Instructions for the task: Your copy should hold only the lines from the one with "7–9 |7–10 |6–10 |6–11 |" to the one with "Assicurati che il", both included, each exactly as it stands below, with no pictures.

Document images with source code
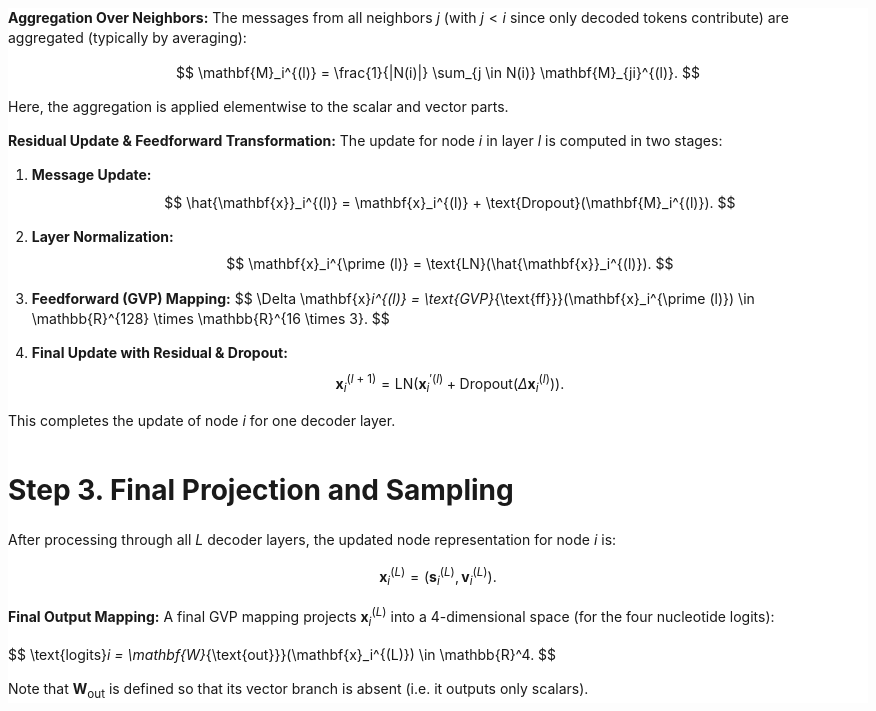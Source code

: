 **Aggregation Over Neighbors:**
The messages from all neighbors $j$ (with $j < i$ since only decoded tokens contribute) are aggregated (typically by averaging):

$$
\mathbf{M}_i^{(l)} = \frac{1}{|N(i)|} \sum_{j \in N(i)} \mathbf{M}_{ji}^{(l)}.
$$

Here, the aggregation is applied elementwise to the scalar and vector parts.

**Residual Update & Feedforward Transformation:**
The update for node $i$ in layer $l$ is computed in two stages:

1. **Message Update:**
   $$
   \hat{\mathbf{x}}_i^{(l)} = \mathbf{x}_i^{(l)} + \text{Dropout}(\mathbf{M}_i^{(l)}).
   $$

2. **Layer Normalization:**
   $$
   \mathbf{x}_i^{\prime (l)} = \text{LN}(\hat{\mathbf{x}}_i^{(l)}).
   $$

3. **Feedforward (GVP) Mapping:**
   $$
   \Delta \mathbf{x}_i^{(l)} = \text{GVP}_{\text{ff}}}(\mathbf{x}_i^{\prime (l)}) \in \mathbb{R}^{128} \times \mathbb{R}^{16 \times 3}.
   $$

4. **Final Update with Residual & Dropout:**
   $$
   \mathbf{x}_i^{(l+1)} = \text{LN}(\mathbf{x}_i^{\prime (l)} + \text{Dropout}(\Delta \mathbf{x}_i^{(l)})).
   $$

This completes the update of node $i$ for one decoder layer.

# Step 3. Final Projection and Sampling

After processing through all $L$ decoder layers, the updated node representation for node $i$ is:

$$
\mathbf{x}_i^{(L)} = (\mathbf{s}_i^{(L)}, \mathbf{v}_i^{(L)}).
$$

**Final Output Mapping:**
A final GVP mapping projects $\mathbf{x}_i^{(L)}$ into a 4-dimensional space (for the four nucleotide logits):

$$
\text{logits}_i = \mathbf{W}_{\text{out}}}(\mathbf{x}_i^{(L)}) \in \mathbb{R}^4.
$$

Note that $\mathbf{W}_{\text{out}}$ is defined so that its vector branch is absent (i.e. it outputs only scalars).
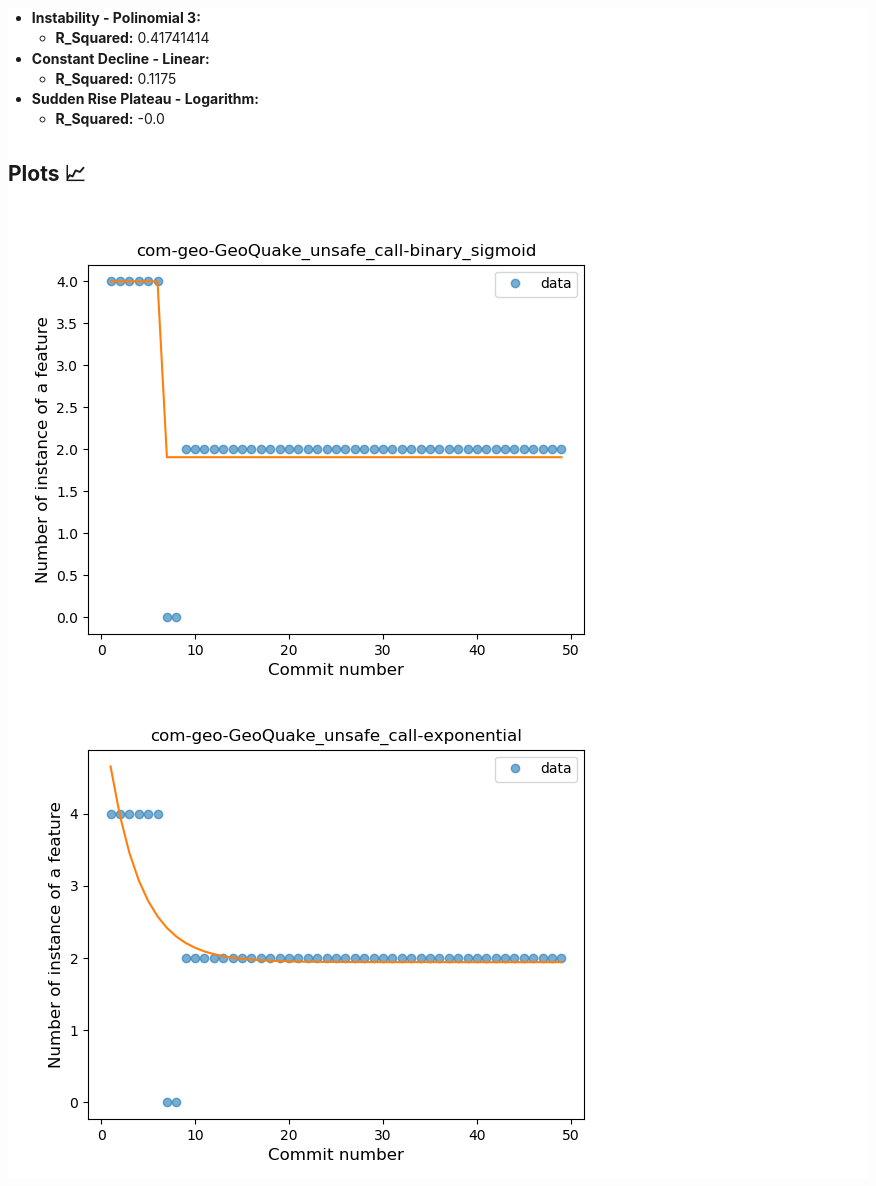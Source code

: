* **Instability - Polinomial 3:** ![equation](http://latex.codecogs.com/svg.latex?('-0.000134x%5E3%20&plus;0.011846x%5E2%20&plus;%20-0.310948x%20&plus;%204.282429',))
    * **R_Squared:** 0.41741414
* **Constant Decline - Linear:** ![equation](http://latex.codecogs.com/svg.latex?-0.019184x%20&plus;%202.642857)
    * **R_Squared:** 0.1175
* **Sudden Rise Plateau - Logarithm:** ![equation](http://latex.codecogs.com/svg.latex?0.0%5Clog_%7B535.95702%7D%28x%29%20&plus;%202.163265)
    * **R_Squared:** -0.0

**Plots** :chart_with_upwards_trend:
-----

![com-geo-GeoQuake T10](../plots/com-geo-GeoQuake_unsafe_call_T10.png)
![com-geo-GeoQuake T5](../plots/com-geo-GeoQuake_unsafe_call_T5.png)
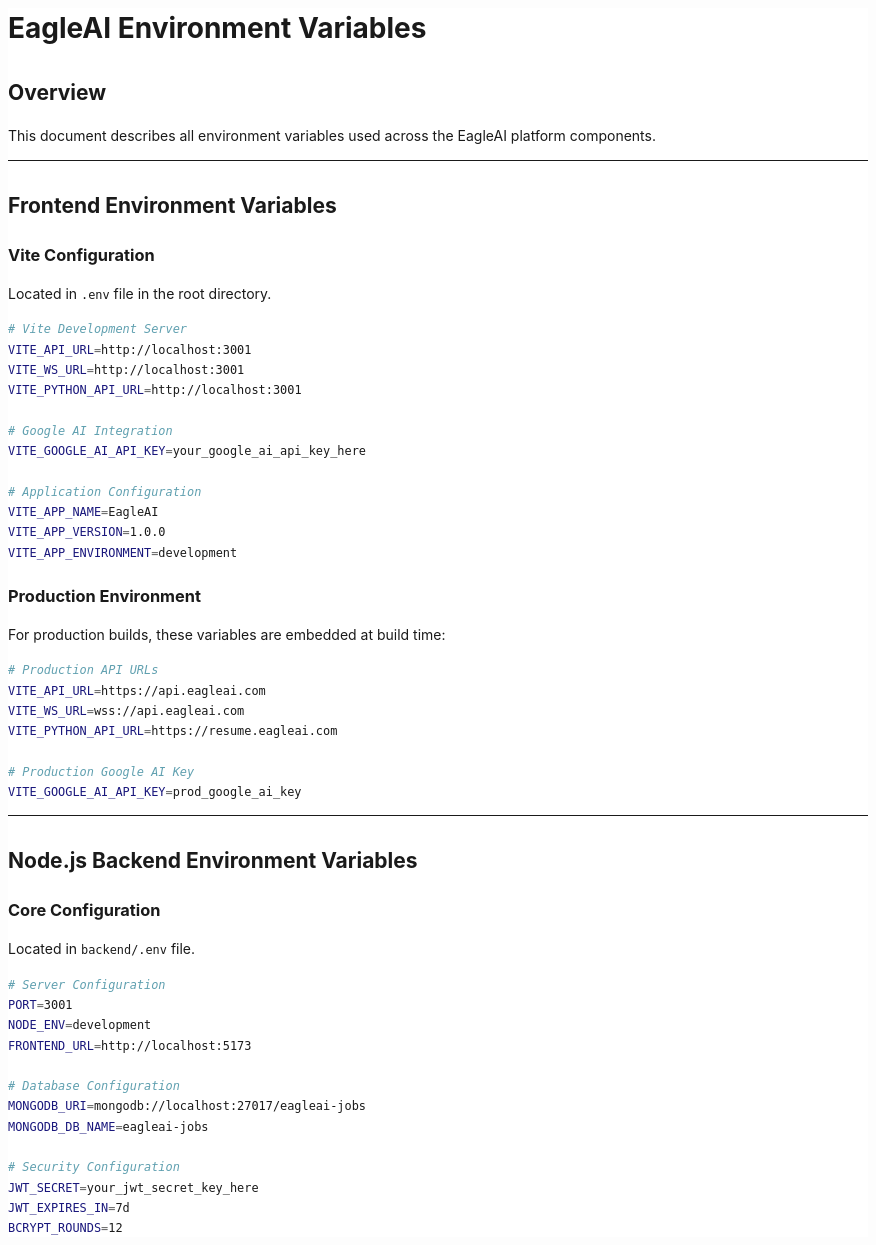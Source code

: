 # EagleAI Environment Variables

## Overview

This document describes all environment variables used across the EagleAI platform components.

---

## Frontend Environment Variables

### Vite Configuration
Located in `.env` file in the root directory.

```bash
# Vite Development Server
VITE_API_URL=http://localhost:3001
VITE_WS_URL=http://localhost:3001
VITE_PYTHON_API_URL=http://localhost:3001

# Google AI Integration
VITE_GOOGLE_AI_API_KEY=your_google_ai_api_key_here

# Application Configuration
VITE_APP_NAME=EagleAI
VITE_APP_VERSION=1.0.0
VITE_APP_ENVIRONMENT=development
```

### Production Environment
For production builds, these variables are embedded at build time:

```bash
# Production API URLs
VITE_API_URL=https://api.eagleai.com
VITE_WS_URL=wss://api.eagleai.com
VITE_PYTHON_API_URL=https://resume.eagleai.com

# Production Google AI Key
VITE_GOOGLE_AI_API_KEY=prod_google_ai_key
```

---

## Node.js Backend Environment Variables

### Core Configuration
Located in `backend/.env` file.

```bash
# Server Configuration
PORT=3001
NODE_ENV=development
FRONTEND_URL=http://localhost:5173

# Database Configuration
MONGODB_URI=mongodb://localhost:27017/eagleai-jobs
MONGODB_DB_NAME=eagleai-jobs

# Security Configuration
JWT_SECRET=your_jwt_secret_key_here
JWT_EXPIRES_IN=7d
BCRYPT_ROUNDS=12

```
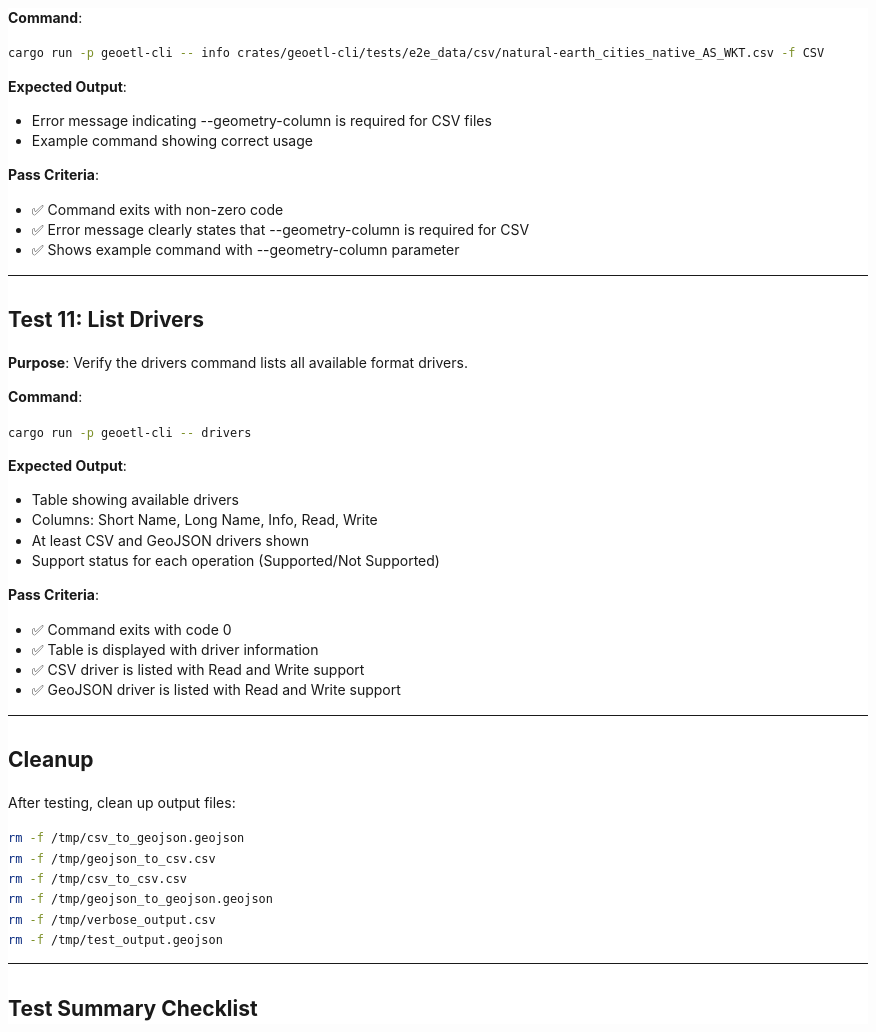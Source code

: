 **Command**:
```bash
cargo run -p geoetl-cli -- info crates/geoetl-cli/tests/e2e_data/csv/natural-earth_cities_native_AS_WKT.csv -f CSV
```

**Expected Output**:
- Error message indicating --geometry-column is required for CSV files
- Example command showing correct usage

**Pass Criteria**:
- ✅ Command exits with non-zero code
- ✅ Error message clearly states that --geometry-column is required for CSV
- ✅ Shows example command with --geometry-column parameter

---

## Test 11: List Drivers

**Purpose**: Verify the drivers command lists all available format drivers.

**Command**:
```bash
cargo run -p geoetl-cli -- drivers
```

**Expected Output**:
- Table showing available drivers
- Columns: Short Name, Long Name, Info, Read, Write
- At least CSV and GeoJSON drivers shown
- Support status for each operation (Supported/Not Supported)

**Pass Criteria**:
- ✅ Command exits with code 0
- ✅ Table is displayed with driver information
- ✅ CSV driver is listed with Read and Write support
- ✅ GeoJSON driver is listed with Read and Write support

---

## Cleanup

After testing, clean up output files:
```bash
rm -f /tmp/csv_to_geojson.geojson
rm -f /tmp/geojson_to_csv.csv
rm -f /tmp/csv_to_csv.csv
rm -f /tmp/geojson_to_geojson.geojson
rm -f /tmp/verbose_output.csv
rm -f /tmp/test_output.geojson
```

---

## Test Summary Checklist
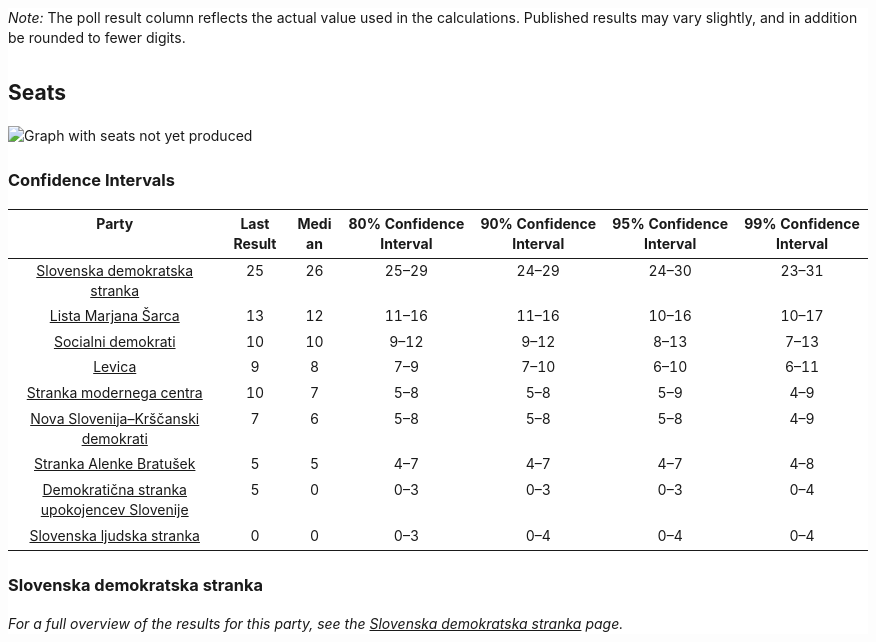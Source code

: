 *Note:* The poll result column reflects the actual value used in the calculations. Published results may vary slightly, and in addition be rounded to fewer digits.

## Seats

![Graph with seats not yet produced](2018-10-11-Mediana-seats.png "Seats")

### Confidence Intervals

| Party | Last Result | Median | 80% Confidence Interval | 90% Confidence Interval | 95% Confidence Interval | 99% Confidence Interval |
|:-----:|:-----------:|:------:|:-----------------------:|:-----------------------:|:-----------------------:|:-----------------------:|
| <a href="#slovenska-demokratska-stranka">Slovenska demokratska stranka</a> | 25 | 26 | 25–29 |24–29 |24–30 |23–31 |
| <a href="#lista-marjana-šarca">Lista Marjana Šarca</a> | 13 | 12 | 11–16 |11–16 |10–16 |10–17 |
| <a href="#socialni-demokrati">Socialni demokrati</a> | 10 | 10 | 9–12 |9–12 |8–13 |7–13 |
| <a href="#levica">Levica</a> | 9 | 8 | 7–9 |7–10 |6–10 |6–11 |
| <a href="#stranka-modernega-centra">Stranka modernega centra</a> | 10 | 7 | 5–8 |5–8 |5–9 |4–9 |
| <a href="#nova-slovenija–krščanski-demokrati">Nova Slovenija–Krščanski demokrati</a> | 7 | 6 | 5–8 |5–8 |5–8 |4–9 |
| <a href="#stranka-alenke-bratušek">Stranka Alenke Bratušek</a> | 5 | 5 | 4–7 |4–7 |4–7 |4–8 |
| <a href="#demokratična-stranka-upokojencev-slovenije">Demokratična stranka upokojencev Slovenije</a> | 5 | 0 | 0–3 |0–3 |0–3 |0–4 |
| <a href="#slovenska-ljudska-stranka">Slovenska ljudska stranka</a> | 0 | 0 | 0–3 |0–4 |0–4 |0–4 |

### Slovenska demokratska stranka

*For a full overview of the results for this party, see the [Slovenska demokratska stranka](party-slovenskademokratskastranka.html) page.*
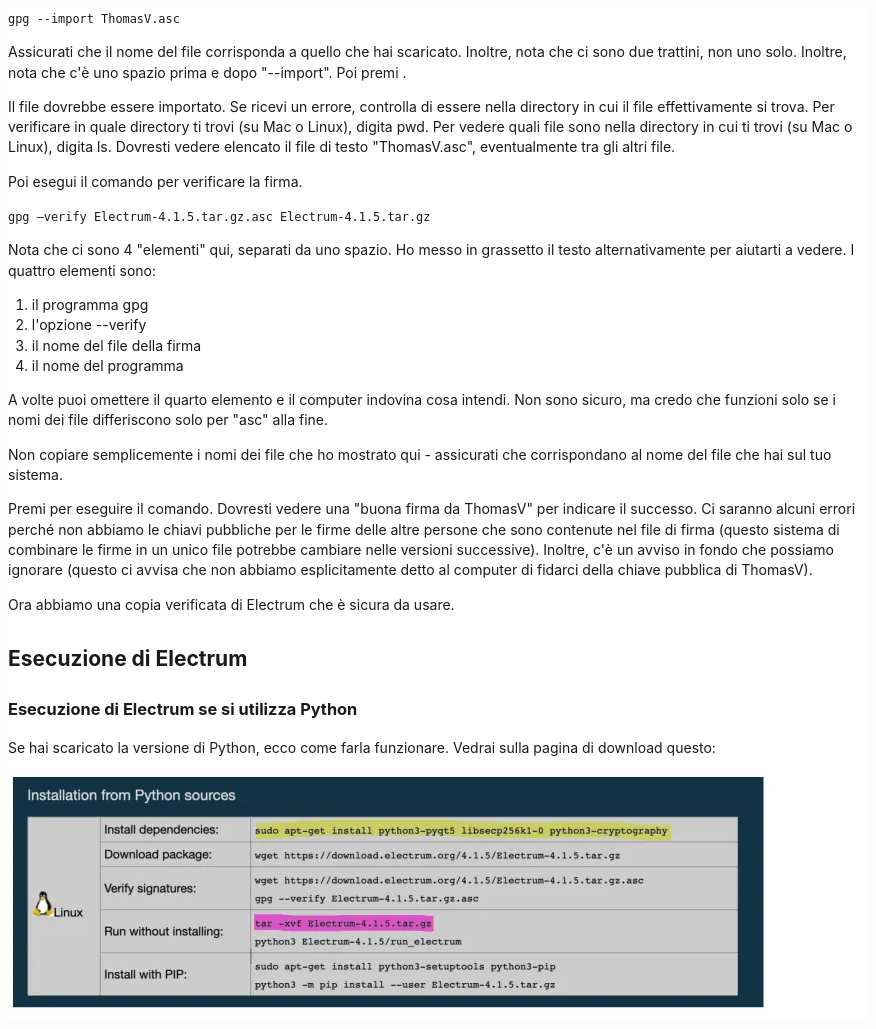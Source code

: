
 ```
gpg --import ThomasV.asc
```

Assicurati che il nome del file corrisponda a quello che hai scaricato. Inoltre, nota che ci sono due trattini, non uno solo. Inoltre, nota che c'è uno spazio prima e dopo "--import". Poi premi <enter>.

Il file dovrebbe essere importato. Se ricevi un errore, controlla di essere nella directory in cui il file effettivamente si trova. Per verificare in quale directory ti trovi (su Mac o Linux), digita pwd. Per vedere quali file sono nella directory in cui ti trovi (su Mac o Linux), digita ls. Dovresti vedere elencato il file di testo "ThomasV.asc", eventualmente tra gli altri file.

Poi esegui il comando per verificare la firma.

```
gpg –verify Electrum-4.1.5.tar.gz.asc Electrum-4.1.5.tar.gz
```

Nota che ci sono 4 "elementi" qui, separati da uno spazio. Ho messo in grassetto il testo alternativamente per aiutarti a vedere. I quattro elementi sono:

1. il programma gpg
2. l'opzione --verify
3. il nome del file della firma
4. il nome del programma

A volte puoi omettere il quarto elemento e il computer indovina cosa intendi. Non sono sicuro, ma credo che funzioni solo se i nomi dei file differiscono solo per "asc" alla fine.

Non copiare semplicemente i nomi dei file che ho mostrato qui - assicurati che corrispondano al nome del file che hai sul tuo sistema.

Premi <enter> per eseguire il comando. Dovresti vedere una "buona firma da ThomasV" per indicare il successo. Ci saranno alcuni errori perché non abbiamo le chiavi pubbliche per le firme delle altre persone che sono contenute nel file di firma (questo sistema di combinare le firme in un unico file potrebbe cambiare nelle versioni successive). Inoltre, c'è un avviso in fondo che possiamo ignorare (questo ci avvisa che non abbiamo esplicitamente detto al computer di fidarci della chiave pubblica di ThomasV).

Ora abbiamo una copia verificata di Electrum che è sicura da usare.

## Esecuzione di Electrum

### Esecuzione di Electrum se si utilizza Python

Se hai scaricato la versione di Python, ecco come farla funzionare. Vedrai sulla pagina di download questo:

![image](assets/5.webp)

Answer:
| <a href="#levica">Levica</a> | 9 | 8 | 7–9 |7–10 |6–10 |6–11 |
| <a href="#stranka-modernega-centra">Stranka modernega centra</a> | 10 | 7 | 5–8 |5–8 |5–9 |4–9 |
| <a href="#nova-slovenija–krščanski-demokrati">Nova Slovenija–Krščanski demokrati</a> | 7 | 6 | 5–8 |5–8 |5–8 |4–9 |
| <a href="#stranka-alenke-bratušek">Stranka Alenke Bratušek</a> | 5 | 5 | 4–7 |4–7 |4–7 |4–8 |
| <a href="#demokratična-stranka-upokojencev-slovenije">Demokratična stranka upokojencev Slovenije</a> | 5 | 0 | 0–3 |0–3 |0–3 |0–4 |
| <a href="#slovenska-ljudska-stranka">Slovenska ljudska stranka</a> | 0 | 0 | 0–3 |0–4 |0–4 |0–4 |

### Slovenska demokratska stranka

*For a full overview of the results for this party, see the [Slovenska demokratska stranka](party-slovenskademokratskastranka.html) page.*
Source code

:
 ```
gpg --import ThomasV.asc
```

Assicurati che il nome del file corrisponda a quello che hai scaricato. Inoltre, nota che ci sono due trattini, non uno solo. Inoltre, nota che c'è uno spazio prima e dopo "--import". Poi premi <enter>.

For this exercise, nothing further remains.